Recommended Improvement: Add option to pull $MFT from all volumes

Question

Recommended Improvement: Add option to pull $MFT from all volumes

CyberKaizen opened this issue 3 years ago · comments

Running something like : tscopy_x64 -r -o C:\Collection\TScopy\MFT -f *:$MFT

Currently it isn't possible if the user wanted to copy a $MFT file from all volumes on the system.

Supporting some kind of option or wildcard to check the root of all volumes and copy it down would help when running TSCopy in mass and you don't know the specific drive letters on the system.

_snus · Answer 1 · Thu Jan 06 2022 05:04:39 GMT+0800 (China Standard Time)
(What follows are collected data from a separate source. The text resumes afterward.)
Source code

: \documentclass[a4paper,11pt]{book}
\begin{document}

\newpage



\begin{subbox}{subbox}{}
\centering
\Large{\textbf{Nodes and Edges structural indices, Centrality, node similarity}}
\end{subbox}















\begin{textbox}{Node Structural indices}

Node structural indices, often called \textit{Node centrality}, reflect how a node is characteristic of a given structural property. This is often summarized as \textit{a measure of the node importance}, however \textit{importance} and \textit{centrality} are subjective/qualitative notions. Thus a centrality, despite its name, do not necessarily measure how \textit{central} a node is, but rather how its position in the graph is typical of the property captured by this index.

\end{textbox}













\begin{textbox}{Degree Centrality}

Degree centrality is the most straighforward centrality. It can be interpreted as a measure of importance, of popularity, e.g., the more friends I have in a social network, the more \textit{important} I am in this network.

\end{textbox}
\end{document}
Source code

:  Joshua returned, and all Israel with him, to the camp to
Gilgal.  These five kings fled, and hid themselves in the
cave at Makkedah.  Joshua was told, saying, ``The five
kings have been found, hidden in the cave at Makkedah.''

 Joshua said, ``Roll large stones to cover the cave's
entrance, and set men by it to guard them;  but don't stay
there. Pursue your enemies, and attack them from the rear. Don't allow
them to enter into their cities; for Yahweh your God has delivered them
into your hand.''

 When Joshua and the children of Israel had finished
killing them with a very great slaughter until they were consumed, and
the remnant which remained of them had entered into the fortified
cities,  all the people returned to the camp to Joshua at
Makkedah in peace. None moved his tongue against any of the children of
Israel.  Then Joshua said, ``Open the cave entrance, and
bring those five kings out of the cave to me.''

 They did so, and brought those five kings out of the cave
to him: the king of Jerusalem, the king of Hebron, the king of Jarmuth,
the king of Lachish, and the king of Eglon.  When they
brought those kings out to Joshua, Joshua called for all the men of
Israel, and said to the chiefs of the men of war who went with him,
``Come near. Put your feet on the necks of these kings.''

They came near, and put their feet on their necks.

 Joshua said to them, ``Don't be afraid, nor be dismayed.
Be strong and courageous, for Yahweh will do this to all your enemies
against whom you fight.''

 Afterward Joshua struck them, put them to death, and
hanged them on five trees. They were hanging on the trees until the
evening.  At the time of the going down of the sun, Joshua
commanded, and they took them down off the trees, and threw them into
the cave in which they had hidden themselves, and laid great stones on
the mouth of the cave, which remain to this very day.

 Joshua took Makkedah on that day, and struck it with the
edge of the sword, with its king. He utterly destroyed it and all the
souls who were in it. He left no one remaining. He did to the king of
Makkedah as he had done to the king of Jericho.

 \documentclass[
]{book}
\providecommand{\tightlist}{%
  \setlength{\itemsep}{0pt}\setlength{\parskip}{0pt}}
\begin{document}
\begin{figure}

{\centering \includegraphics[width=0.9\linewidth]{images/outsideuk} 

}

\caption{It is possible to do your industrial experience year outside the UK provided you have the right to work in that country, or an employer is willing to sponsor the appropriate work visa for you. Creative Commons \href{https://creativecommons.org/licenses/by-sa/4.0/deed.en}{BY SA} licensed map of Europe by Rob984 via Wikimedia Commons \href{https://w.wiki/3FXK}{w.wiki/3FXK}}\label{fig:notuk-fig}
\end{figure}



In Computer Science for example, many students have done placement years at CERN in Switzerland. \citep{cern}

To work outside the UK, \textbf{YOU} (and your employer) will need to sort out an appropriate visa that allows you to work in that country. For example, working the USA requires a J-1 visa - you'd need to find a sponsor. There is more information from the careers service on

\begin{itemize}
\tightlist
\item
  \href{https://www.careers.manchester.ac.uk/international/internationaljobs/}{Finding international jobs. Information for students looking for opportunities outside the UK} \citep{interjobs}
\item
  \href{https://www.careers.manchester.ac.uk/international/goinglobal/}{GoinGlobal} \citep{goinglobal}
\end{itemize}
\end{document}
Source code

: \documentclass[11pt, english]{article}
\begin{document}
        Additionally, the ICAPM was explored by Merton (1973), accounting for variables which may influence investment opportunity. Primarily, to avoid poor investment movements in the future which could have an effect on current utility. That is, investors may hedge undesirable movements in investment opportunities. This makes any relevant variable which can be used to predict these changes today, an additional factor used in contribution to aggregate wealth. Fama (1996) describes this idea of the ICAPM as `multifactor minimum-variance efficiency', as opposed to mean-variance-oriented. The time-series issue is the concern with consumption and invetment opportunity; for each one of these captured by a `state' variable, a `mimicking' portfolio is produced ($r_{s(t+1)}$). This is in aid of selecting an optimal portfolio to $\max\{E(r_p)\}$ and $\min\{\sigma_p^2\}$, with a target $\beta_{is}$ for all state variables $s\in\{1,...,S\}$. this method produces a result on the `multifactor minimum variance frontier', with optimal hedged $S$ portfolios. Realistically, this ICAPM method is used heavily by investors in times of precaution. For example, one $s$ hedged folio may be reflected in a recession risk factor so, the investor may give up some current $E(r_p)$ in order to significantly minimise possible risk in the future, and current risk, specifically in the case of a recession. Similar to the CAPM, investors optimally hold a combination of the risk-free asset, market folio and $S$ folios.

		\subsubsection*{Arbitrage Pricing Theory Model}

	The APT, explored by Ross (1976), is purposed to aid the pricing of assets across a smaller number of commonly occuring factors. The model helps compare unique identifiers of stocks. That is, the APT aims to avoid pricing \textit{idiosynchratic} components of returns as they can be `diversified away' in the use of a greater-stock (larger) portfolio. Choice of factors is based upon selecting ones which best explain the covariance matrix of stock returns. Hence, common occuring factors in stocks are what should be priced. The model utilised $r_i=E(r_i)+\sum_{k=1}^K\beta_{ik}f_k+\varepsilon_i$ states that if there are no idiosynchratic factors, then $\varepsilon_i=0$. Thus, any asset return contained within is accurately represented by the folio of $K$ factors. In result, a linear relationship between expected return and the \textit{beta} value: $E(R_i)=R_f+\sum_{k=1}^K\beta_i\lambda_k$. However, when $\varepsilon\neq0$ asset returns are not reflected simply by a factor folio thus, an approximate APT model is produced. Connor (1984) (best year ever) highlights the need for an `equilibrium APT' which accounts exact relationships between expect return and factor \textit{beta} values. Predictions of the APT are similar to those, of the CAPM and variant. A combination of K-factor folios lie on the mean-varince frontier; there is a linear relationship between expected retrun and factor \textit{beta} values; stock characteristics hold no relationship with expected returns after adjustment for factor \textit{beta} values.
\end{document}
I will look into the wildcard for the volume. But for now, I do it with a wrapper script that gets the volume and drive letters like this:

def get_local_drives():                                                            
    """Returns a list containing letters from local drives"""                      
    drive_list = win32api.GetLogicalDriveStrings()                                 
    drive_list = drive_list.split("\x00")[0:-1]  # the last element is ""          
    list_local_drives = []                                                         
    for letter in drive_list:                                                      
        if win32file.GetDriveType(letter) == win32file.DRIVE_FIXED:                
            list_local_drives.append(letter)                                       
    return list_local_drives

_snus · Answer 2 · Sat Jan 15 2022 05:52:20 GMT+0800 (China Standard Time)

code has been added to support wildcard drive letters. Only works for local or fixed drives.